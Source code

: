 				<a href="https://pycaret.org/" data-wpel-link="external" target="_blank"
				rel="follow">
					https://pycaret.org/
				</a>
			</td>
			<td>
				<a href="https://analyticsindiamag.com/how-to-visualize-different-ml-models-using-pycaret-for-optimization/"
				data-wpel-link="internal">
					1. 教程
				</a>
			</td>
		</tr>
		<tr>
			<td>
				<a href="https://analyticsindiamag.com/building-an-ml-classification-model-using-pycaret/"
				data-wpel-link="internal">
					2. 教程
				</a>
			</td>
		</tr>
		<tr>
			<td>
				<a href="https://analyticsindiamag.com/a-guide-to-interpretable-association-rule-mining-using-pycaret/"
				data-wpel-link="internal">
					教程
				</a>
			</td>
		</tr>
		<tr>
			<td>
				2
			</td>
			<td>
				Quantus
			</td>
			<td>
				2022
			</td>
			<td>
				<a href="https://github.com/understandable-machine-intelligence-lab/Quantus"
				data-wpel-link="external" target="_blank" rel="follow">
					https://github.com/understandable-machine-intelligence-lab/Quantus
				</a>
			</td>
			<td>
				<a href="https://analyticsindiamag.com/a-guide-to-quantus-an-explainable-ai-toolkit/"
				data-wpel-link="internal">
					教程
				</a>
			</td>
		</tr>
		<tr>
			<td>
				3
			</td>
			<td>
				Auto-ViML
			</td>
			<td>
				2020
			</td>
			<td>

▶ [ASSIGNMENT]: Every record, word for word, must be returned.

▶ [ANSWER TO THE PROBLEM]:
Source code

: 				<a href="https://pycaret.org/" data-wpel-link="external" target="_blank"
				rel="follow">
					https://pycaret.org/
				</a>
			</td>
			<td>
				<a href="https://analyticsindiamag.com/how-to-visualize-different-ml-models-using-pycaret-for-optimization/"
				data-wpel-link="internal">
					1. 教程
				</a>
			</td>
		</tr>
		<tr>
			<td>
				<a href="https://analyticsindiamag.com/building-an-ml-classification-model-using-pycaret/"
				data-wpel-link="internal">
					2. 教程
				</a>
			</td>
		</tr>
		<tr>
			<td>
				<a href="https://analyticsindiamag.com/a-guide-to-interpretable-association-rule-mining-using-pycaret/"
				data-wpel-link="internal">
					教程
				</a>
			</td>
		</tr>
		<tr>
			<td>
				2
			</td>
			<td>
				Quantus
			</td>
			<td>
				2022
			</td>
			<td>
				<a href="https://github.com/understandable-machine-intelligence-lab/Quantus"
				data-wpel-link="external" target="_blank" rel="follow">
					https://github.com/understandable-machine-intelligence-lab/Quantus
				</a>
			</td>
			<td>
				<a href="https://analyticsindiamag.com/a-guide-to-quantus-an-explainable-ai-toolkit/"
				data-wpel-link="internal">
					教程
				</a>
			</td>
		</tr>
		<tr>
			<td>
				3
			</td>
			<td>
				Auto-ViML
			</td>
			<td>
				2020
			</td>
			<td>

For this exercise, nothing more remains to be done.